I have an MVC4 application been developed in VS2012 that uses forms authentication.

[authentication mode="Forms"]
  [forms loginUrl="~/Account/Login" timeout="2880" /]
[/authentication]

It's using the default IIS 8.0 Express.

Every time I open and run the app from within the VS I got the message:

HTTP Error 401.2 - Unauthorized

You are not authorized to view this page due to invalid authentication headers.

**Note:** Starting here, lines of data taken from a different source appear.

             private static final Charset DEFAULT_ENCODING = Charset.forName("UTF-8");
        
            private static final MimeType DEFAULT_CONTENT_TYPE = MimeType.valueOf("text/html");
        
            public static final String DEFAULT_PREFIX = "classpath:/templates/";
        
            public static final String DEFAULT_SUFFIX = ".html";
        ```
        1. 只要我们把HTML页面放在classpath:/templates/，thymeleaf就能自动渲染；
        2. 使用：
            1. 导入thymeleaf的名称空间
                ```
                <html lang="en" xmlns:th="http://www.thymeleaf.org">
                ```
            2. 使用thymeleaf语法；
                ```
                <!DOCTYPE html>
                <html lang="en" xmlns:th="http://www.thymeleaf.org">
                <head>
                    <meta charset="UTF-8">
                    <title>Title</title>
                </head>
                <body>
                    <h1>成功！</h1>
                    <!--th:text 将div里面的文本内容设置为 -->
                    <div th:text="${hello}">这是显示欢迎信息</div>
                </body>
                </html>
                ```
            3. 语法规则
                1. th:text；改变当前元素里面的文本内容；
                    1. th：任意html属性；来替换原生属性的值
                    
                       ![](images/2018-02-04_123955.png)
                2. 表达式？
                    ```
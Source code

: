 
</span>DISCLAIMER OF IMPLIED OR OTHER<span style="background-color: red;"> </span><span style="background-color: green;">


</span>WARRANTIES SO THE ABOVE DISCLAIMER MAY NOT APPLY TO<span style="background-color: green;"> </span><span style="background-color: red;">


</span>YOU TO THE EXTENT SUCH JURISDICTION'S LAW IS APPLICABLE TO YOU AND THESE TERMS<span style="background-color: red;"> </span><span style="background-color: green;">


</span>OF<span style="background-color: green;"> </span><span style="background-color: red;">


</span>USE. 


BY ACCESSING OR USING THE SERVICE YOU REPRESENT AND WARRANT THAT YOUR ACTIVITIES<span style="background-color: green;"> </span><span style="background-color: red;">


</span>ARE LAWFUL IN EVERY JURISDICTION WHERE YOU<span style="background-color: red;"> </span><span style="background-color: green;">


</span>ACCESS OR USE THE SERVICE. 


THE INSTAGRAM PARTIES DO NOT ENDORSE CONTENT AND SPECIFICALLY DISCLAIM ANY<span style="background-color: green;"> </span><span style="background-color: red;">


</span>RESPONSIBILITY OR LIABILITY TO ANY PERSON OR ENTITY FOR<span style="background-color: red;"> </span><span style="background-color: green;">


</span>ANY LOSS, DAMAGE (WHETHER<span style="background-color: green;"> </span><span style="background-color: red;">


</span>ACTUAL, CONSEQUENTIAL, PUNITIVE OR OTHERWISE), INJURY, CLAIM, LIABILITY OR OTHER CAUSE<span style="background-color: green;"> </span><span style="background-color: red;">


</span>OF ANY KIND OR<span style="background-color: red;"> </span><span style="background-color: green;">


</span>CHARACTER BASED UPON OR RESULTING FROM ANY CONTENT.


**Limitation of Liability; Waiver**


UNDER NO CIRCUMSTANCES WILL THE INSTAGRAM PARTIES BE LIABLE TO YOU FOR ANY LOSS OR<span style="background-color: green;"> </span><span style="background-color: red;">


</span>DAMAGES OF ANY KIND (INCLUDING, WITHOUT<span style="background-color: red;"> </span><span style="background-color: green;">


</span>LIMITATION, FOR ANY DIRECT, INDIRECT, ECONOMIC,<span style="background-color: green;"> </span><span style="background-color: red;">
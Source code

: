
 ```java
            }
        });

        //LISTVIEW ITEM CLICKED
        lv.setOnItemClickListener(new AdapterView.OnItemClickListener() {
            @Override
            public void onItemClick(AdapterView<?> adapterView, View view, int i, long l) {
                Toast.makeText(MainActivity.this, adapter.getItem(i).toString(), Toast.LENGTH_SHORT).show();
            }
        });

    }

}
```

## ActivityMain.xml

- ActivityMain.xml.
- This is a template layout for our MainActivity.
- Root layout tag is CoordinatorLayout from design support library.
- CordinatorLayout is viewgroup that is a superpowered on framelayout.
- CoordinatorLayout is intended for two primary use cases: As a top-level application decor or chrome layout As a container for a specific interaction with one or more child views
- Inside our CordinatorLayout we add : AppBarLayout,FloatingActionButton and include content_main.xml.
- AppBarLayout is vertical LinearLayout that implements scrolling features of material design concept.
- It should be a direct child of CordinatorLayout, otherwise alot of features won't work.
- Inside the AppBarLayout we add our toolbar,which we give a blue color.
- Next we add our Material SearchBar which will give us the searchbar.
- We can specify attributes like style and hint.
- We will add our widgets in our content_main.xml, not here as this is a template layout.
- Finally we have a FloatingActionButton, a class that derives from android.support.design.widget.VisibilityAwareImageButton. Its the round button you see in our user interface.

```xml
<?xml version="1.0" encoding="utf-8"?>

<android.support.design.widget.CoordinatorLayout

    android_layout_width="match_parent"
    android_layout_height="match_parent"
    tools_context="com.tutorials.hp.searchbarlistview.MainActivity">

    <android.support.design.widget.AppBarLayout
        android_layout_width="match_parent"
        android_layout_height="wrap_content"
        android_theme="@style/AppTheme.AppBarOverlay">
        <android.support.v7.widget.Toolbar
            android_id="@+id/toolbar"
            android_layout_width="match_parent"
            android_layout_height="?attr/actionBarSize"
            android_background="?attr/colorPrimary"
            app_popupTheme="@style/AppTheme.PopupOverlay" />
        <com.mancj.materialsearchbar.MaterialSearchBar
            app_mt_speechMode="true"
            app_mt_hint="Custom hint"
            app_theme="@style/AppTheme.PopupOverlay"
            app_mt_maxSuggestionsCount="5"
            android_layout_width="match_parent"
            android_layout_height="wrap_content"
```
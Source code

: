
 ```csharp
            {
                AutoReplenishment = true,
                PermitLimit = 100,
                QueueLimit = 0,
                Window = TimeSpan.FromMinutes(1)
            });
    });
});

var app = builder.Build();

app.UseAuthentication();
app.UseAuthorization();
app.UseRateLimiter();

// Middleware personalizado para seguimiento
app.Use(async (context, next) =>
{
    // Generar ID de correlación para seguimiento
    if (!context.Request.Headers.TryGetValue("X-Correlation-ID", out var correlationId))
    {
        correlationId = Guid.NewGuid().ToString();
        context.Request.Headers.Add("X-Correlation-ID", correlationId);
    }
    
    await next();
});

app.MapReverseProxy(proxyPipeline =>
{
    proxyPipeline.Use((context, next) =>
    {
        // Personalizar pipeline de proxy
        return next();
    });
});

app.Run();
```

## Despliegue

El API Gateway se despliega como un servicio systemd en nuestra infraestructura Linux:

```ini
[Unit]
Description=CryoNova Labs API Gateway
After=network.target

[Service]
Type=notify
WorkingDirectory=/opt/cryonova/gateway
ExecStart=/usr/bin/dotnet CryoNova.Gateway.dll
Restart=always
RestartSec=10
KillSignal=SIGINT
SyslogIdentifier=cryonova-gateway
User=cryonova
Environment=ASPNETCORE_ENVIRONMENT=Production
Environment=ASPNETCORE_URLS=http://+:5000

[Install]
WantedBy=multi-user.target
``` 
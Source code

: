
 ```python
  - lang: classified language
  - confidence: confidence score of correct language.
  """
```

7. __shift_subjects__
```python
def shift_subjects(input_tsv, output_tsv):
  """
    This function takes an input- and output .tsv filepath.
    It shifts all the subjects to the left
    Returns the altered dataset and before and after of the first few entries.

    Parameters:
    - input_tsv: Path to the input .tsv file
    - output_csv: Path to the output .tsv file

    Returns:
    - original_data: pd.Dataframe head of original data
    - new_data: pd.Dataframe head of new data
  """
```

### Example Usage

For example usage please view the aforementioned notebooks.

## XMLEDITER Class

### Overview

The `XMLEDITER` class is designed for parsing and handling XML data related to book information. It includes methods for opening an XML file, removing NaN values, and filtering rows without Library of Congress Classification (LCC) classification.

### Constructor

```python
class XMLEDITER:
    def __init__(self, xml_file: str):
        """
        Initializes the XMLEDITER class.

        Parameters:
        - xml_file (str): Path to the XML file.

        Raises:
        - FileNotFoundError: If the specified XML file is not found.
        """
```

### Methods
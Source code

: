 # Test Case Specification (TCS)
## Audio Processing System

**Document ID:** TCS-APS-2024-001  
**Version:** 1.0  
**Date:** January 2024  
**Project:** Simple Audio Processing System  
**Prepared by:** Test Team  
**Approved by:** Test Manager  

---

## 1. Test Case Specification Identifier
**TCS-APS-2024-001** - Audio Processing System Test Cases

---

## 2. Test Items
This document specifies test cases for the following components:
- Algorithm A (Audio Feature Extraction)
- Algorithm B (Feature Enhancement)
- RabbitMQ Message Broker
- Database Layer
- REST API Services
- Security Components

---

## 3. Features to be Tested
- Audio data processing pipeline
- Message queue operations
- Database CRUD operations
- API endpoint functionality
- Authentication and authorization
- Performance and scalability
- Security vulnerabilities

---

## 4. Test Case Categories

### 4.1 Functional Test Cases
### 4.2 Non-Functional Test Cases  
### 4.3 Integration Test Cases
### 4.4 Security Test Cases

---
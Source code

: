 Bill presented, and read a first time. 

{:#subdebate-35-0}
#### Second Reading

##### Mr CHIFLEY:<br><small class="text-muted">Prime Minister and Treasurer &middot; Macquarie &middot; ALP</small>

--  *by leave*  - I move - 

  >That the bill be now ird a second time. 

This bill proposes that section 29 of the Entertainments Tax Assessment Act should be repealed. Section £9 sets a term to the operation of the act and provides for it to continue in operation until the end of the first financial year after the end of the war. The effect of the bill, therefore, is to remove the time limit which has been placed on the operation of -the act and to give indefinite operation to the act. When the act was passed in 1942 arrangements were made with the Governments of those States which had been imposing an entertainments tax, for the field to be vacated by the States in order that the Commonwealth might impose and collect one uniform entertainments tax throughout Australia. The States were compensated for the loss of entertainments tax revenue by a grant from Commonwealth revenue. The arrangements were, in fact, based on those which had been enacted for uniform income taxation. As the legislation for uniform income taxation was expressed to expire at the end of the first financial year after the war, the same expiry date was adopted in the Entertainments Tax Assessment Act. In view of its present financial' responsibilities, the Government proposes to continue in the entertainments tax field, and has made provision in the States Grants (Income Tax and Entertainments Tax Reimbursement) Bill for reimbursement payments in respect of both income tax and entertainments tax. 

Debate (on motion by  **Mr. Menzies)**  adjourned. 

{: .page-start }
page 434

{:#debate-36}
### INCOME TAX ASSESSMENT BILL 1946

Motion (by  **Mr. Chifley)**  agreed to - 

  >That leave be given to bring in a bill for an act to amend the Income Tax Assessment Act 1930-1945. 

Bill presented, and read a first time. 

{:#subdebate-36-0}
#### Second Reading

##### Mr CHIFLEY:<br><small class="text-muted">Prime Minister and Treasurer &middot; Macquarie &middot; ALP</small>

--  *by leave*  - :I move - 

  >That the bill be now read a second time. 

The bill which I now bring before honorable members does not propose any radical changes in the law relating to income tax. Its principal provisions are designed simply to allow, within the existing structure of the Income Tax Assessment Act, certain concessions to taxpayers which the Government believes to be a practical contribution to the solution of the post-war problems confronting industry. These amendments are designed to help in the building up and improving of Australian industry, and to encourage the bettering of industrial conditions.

I found out that to avoid this screen I have to change to 'true' the anonymousAuthentication and windowsAuthentication keys of the Security section of the applicationhost.config file at the [User Documents]\IISExpress\config folder to:

[system.webServer]
  [security]
    [authentication]
      [anonymousAuthentication enabled="true" /]
      [windowsAuthentication enabled="true" /]
    [/authentication]
  [/security]
[/system.webServer]

But every time I reopen the solution in VS the keys are reset to false.

How can I make then permanently set to true?

I've tried to put those key in the application's web.config but then I receive the message:

HTTP Error 500.19 - Internal Server Error

The requested page cannot be accessed because the related configuration data for the page is invalid.

Any help folks?

3
securityvisual-studio-2012windows-authentication
You saved my day! I was giving up with IIS express and your comment about applicationhost.config solved my problem.eddo

3 Answers

17
votes

If the problem is that Visual Studio updates the two settings in the applicationhost.config when opening the solution, you can solve it by selecting the Project in the Solution Explorer, view the Properties pane (available when you're not in debug mode) and set to Enabled the two items Anonymous Authentication and Windows Authentication.

By the way, in my case the parameter generating the 401.2 error was just Anonymous Authentication, you might want to try to leave the default one for Windows Authentication.

(PS, your post solved the problem for the 401.2 and really saved my day so many thanks for it!)

2
votes

You can edit IIS authentification modes by changing

  1. iis properties in \My Documents\IISExpress\config\applicationhost.config

  2. project properties in visual studio

The second option is your answer.

A full answer with screenshots is already on stackoverflow : https://stackoverflow.com/a/7168308/2988788

0
votes

You can usually use your windows account with your domain being your pc name and your windows account/password. For example pc-name\username also adding IISUSR as an account on your security settings.